It's just a different view of the world, and I think it makes them grow up faster. Also,
they see so much more media than we did. They seem very sophisticated to me, but -- at
the same time (but maybe this is just the kids who write to me) --
there's an element of innocence and a yearning to hold on to that innocence in the
face of all this stuff.
That's why all of the fairy [motifs in my books] appeal to them. I open up their mail and
glitter falls out of every envelope... flower petals, glitter, stickers. It's so sweet,
yet at the same time they seem very sophisticated in the world and have been through so
much already in their lives.
Cathy: Do you ever dream about your characters?
Francesca: No, but writing for me feels like dreaming. It's funny.
As I said before, I don't even know when my books get written. I go into a
place where I am not obsessing about things. Sometimes I feel as though I am
walking through a film or a dream - rather than trying to MAKE it happen.
The stories and characters are already there, and I just go inside it all.
Cathy: When you go into your writing place, your dreamlike place, do you ever get scared
of what you discover there?
Francesca: Well, no. I get more scared when I am NOT in that place. That's the safest
place I can go. No matter how dark it gets there, as soon as it becomes a story that I am
writing, I just want to stay there - where I'm not obsessing about my life or worrying
about things. No matter how hard it gets in that place, how uncomfortable it gets...
I remember writing Missing Angel Juan, and I was stuck in my apartment
with some health problems.

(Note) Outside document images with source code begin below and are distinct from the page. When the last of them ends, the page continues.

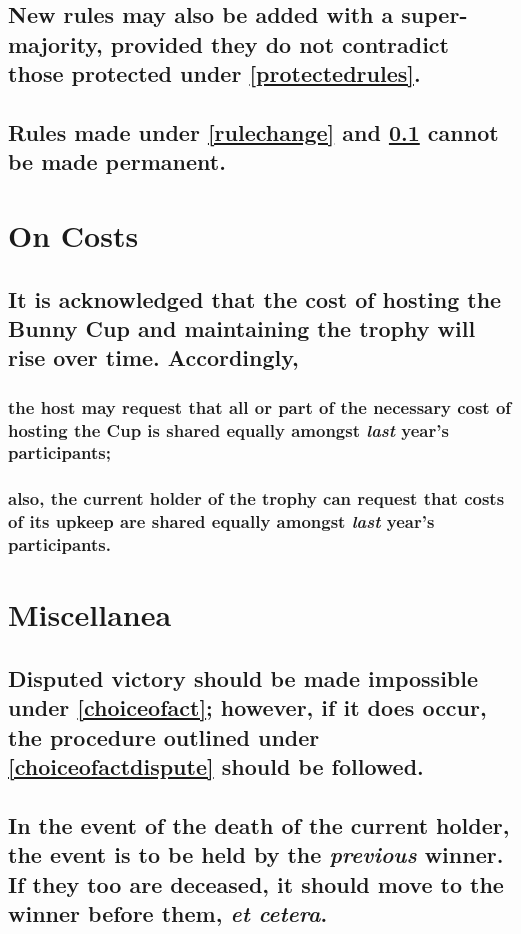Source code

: \documentclass[a4paper]{article}
\begin{document}
\subsection{New rules may also be added with a super-majority, provided they do not contradict those protected under \ref{protectedrules}.}\label{newrule}
\subsection{Rules made under \ref{rulechange} and \ref{newrule} cannot be made permanent.}

\section{On Costs}\label{costs}
\subsection{It is acknowledged that the cost of hosting the Bunny Cup and maintaining the trophy will rise over time.  Accordingly, }
\subsubsection{the host may request that all or part of the necessary cost of hosting the Cup is shared equally amongst \emph{last} year's participants;}
\subsubsection{also, the current holder of the trophy can request that costs of its upkeep are shared equally amongst \emph{last} year's participants.}

\newpage

\section{Miscellanea}
\subsection{Disputed victory should be made impossible under \ref{choiceofact}; however, if it does occur,  the procedure outlined under \ref{choiceofactdispute} should be followed.}
\subsection{In the event of the death of the current holder, the event is to be held by the \emph{previous} winner. If they too are deceased, it should move to the winner before them, \emph{et cetera}.}
\end{document}
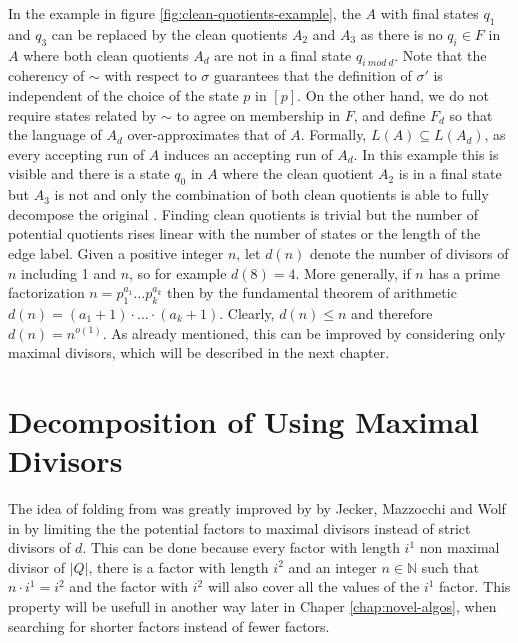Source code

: In the example in figure \ref{fig:clean-quotients-example}, the \DFA $A$ with final states $q_1$ and $q_3$ can be replaced by the clean quotients $A_2$ and $A_3$ as there is no $q_i \in F$ in $A$ where both clean quotients $A_d$ are not in a final state $q_{i ~mod~ d}$. Note that the coherency of $\sim$ with respect to $\sigma$ guarantees that the definition of $\sigma'$ is independent of the choice of the state $p$ in $[p]$. On the other hand, we do not require states related by $\sim$ to agree on membership in $F$, and define $F_d$ so that the language of $A_d$ over-approximates that of $A$. Formally, $L(A) \subseteq L(A_d)$, as every accepting run of $A$ induces an accepting run of $A_d$. In this example this is visible and there is a state $q_0$ in $A$ where the clean quotient $A_2$ is in a final state but $A_3$ is not and only the combination of both clean quotients is able to fully decompose the original \DFA. Finding clean quotients is trivial but the number of potential quotients rises linear with the number of states or the length of the edge label. Given a positive integer $n$, let $d(n)$ denote the number of divisors of $n$ including 1 and $n$, so for example $d(8)=4$. More generally, if $n$ has a prime factorization $n = p_1^{a_1} \ldots p_k^{a_k}$ then by the fundamental theorem of arithmetic $d(n) = (a_1+1) \cdot \ldots \cdot (a_k+1)$. Clearly, $d(n) \leq n$ and therefore $d(n) = n^{o(1)}$. As already mentioned, this can be improved by considering only maximal divisors, which will be described in the next chapter.

\section{Decomposition of \DFAs Using Maximal Divisors}
\label{ch:analysis:max-divisors}
The idea of folding \DFAs from \cite{prime-languages} was greatly improved by by Jecker, Mazzocchi and Wolf in \cite{DBLP:journals/corr/abs-2107-04683} by limiting the the potential factors to maximal divisors instead of strict divisors of $d$. This can be done because every factor with length $i^1$ non maximal divisor of $|Q|$, there is a factor with length $i^2$ and an integer $n \in \mathbb{N}$ such that $n \cdot i^1 = i^2$ and the factor with $i^2$ will also cover all the values of the $i^1$ factor. This property will be usefull in another way later in Chaper \ref{chap:novel-algos}, when searching for shorter factors instead of fewer factors.

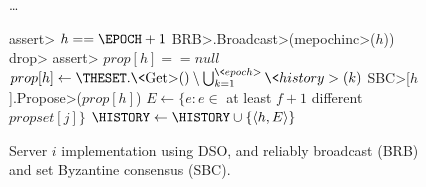 \begin{figure}[t!]
      \begin{adjustbox}{minipage=[t]{\columnwidth}}
  \begin{algorithm}[H]
    \caption{\small Server $i$ implementation using DSO, and reliably
      broadcast (BRB) and set Byzantine consensus (SBC).
       }
    \label{DPO-alg-basb}
    \small
    \begin{algorithmic}[1]
      \setcounter{ALG@line}{10} %
      \State \ldots     {}

      \label{alg2:epochinc}
        \State \<assert> $h==\EPOCH +1$
        \State \<BRB>.\<Broadcast>(\<mepochinc>($h$))\label{alg2:brb-epochinc}
      \EndFunction
        \State \<drop>
      \EndUpon
        \State \<assert> $prop[h]==null$
        \State $prop[h] \leftarrow \THESET.\text{\<Get>}() \setminus 
        \bigcup_{k=1}^{\<epoch>} \<history>(k)$\label{DPO-alg2-dsoget}
        \State \<SBC>[$h$].\<Propose>($prop[h]$)
      \EndUpon
        \State $E \leftarrow \{e:e \in $ at least $f+1$ different $propset[j]\}$
        \State $\HISTORY \leftarrow \HISTORY \cup \{\langle h, E \rangle\}$
        \EndUpon
      \end{algorithmic}
    \end{algorithm}
        \end{adjustbox}
\end{figure}
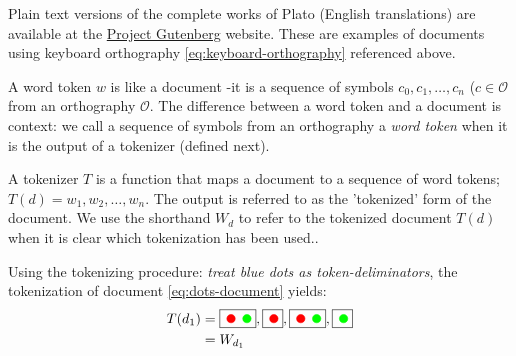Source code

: \begin{example}\label{ex:doc-plato}
    Plain text versions of the complete works of Plato (English translations) are available at the \href{https://www.gutenberg.org/ebooks/author/93}{Project Gutenberg} website. These are examples of documents using keyboard orthography \ref{eq:keyboard-orthography} referenced above.
\end{example}

\begin{definition}
  A word token $w$ is like a document -it is a sequence of symbols $c_0,c_1,\dots,c_n$ ($c\in\mathscr{O}$ from an orthography $\mathscr{O}$. The difference between a word token and a document is context: we call a sequence of symbols from an orthography a \emph{word token} when it is the output of a tokenizer (defined next).
\end{definition}

\begin{definition}[Tokenizer]
   A tokenizer $T$ is a function that maps a document to a sequence of word tokens; $T(d)=w_1,w_2,\dots,w_n$. The output is referred to as the 'tokenized' form of the document. We use the shorthand $W_d$ to refer to the tokenized document $T(d)$ when it is clear which tokenization has been used.\footnotemark.
\end{definition}

\begin{example}\label{ex:doc-plato}
  Using the tokenizing procedure: \emph{treat blue dots as token-deliminators}, the tokenization of document \eqref{eq:dots-document} yields:
  \begin{align}
    T(d_1)&=\fbox{\mycirc[red] \mycirc[green]}, \fbox{\mycirc[red]}, \fbox{\mycirc[red] \mycirc[green]}, \fbox{\mycirc[green]}\label{eq:dots-tokenized}\\
    &=W_{d_1}\nonumber
  \end{align}
\end{example}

I was going through a really hard time [physically and emotionally].
It was really painful to be writing that story [because it explores such dark themes], but
it was more painful to NOT be writing it.
Cathy: It's really inspiring for me to hear you talk about your creative process
like this because I wish I had a deeper friendship with my own. Sometimes I have
experienced going into a dreamlike or trancelike state during creative moments,
but I often get scared that I won't return to the real world.
Francesca: I can understand that. I need to think about why I don't get scared
when I go to that place. Maybe I don't go all the way into that fairy world.
You know, I used to think, "Why don't I see fairies?" I'd be a great person
to [have the ability to] see fairies because I believe in them. "Come on.
Let me see them!" And I have a friend who does see them, but I don't. And I guess
there is a part of me that won't let myself go that far because I am afraid of not
coming back. I go in far enough so that I can see the fairies and the stories
through a glass, a window pane or something. There's something that separates me
ultimately from that world.
Cathy: If Grandma Fifi's magic genie decided to grant you wishes, what would you wish for?
Francesca: Well, the genie wasn't able to grant Weetzie Bat world peace, but I would still
try for that I think. Also, I think I would ask for a cure for AIDS.